Find every line in the entries that holds the string "caption" and report it.

****************************************

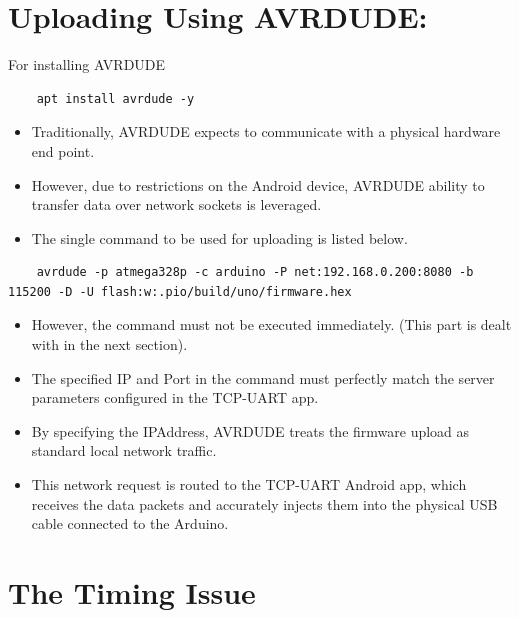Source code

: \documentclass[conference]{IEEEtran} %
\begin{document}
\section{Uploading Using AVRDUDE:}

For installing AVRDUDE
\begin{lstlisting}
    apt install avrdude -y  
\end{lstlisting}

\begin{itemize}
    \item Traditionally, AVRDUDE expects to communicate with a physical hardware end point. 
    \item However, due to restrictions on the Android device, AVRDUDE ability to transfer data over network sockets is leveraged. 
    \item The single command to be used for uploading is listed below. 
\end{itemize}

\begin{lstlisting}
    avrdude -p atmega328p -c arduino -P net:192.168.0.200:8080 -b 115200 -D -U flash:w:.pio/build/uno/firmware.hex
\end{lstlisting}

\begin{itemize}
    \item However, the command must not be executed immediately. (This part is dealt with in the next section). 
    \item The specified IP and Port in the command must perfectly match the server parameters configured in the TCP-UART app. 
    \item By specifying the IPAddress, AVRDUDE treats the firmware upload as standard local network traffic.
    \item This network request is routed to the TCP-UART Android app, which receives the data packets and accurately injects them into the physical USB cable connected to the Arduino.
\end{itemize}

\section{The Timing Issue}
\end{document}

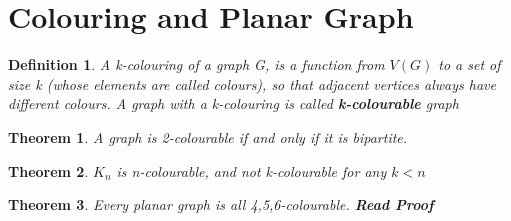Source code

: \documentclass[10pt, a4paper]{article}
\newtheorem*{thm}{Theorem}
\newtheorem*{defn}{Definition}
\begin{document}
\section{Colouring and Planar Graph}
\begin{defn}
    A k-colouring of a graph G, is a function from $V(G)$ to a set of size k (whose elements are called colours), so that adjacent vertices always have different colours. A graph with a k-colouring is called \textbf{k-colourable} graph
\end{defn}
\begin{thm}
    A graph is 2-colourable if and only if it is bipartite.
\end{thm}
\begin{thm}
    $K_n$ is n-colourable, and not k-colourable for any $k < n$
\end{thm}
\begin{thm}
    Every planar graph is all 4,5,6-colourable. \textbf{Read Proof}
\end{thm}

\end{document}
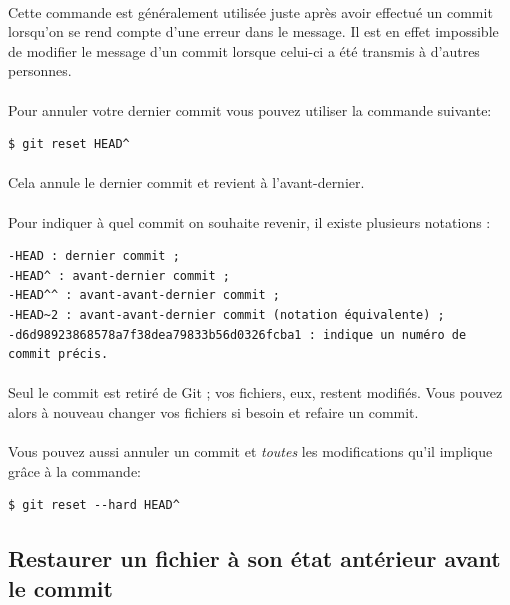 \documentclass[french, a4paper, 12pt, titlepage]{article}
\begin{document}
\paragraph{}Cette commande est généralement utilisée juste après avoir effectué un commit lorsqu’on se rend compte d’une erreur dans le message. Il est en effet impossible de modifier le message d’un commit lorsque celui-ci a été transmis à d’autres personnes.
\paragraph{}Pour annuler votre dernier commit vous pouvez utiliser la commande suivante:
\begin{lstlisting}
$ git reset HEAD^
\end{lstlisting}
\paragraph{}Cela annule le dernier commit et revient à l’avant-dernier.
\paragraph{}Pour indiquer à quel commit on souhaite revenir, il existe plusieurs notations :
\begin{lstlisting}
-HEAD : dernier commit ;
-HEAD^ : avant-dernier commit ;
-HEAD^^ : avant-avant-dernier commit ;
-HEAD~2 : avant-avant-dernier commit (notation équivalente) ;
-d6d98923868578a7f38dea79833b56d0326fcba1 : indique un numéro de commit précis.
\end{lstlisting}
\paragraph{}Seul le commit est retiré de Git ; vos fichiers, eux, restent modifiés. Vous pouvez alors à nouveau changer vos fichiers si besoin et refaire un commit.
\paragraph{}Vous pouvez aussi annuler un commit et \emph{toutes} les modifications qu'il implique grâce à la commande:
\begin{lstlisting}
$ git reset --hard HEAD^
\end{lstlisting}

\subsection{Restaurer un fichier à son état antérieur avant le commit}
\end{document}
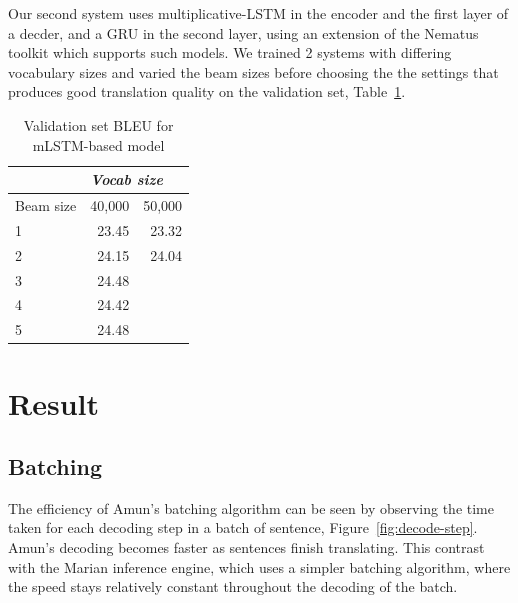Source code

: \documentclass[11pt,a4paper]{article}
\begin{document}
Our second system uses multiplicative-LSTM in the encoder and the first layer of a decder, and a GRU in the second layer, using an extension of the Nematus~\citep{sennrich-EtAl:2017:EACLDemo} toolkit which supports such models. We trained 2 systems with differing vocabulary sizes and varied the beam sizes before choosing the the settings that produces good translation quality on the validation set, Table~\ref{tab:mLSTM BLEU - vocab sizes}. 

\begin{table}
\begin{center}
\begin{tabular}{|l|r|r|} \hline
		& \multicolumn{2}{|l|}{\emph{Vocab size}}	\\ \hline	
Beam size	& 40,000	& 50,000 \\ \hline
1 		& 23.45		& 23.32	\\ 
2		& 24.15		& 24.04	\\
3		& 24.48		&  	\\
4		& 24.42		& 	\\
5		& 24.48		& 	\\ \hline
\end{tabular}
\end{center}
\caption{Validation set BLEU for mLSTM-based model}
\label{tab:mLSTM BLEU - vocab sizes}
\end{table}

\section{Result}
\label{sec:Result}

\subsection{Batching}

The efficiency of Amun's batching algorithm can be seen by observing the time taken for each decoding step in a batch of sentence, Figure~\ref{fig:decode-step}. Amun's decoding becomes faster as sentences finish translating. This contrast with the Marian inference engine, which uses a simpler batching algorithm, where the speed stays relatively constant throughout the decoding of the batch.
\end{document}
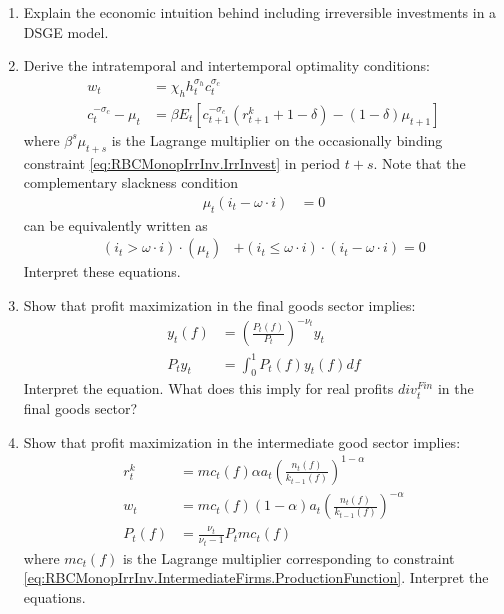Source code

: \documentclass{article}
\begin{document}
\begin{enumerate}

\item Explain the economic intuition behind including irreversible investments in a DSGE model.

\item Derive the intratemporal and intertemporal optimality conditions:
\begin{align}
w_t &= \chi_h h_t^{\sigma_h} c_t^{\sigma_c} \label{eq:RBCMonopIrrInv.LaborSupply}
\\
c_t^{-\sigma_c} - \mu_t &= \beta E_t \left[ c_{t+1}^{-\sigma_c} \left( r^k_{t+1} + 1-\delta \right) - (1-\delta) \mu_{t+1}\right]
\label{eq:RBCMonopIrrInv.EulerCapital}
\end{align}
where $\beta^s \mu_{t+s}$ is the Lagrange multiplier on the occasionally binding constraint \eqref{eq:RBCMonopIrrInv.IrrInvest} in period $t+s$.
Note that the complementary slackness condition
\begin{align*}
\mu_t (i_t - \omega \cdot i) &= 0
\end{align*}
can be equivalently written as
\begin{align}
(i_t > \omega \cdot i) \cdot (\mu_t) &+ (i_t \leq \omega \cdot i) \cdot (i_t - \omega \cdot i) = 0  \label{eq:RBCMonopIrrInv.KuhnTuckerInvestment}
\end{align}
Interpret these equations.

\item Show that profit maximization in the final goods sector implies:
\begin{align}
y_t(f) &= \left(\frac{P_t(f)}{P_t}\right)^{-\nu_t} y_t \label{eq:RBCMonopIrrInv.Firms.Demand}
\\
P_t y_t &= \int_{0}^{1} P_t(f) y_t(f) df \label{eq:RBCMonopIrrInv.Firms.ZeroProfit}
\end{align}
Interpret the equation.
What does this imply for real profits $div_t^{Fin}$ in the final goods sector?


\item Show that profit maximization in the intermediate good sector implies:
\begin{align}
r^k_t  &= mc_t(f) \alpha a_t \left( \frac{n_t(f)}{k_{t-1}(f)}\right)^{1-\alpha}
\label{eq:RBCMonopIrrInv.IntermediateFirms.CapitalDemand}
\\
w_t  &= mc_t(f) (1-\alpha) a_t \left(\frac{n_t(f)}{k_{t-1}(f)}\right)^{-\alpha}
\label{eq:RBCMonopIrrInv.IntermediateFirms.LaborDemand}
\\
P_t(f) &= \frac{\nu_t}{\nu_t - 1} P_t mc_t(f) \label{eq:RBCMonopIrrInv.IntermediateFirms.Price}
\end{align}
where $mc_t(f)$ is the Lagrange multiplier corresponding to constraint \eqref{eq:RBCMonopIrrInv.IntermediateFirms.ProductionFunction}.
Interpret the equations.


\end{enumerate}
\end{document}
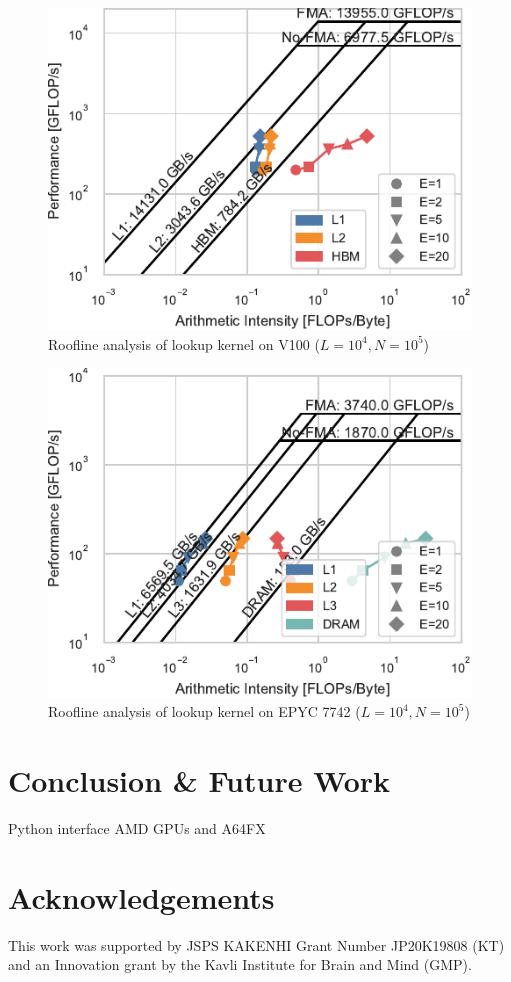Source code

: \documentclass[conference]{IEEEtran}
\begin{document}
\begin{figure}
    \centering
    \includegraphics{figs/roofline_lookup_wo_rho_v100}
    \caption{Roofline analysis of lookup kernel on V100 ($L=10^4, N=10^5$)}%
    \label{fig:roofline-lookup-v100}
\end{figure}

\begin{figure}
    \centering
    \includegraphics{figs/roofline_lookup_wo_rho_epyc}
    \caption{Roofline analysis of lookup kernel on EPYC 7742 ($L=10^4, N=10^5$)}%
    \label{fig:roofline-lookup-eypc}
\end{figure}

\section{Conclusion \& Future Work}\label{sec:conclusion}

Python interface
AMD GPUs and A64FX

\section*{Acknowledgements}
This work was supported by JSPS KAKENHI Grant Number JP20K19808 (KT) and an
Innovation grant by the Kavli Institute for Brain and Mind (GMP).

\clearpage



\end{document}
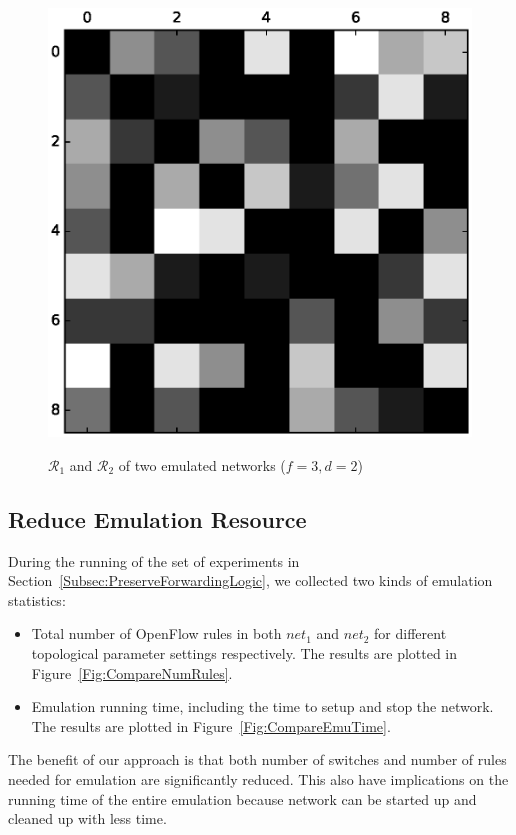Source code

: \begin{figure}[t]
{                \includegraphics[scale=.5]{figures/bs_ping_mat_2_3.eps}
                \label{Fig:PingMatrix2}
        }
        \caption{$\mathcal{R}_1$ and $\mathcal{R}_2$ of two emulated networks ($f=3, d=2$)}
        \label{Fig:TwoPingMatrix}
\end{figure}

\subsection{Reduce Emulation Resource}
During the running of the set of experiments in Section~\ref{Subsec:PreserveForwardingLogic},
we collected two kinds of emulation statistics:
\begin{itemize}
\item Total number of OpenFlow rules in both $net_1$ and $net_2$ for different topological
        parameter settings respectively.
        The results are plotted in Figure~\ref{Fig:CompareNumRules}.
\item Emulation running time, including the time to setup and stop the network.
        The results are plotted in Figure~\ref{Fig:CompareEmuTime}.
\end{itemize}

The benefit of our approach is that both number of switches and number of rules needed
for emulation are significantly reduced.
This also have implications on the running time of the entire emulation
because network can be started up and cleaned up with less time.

****************************************

§ **Answer to the exercise**:
\caption{Validation set BLEU for mLSTM-based model}
    \caption{Roofline analysis of lookup kernel on V100 ($L=10^4, N=10^5$)}%
    \caption{Roofline analysis of lookup kernel on EPYC 7742 ($L=10^4, N=10^5$)}%
        \caption{$\mathcal{R}_1$ and $\mathcal{R}_2$ of two emulated networks ($f=3, d=2$)}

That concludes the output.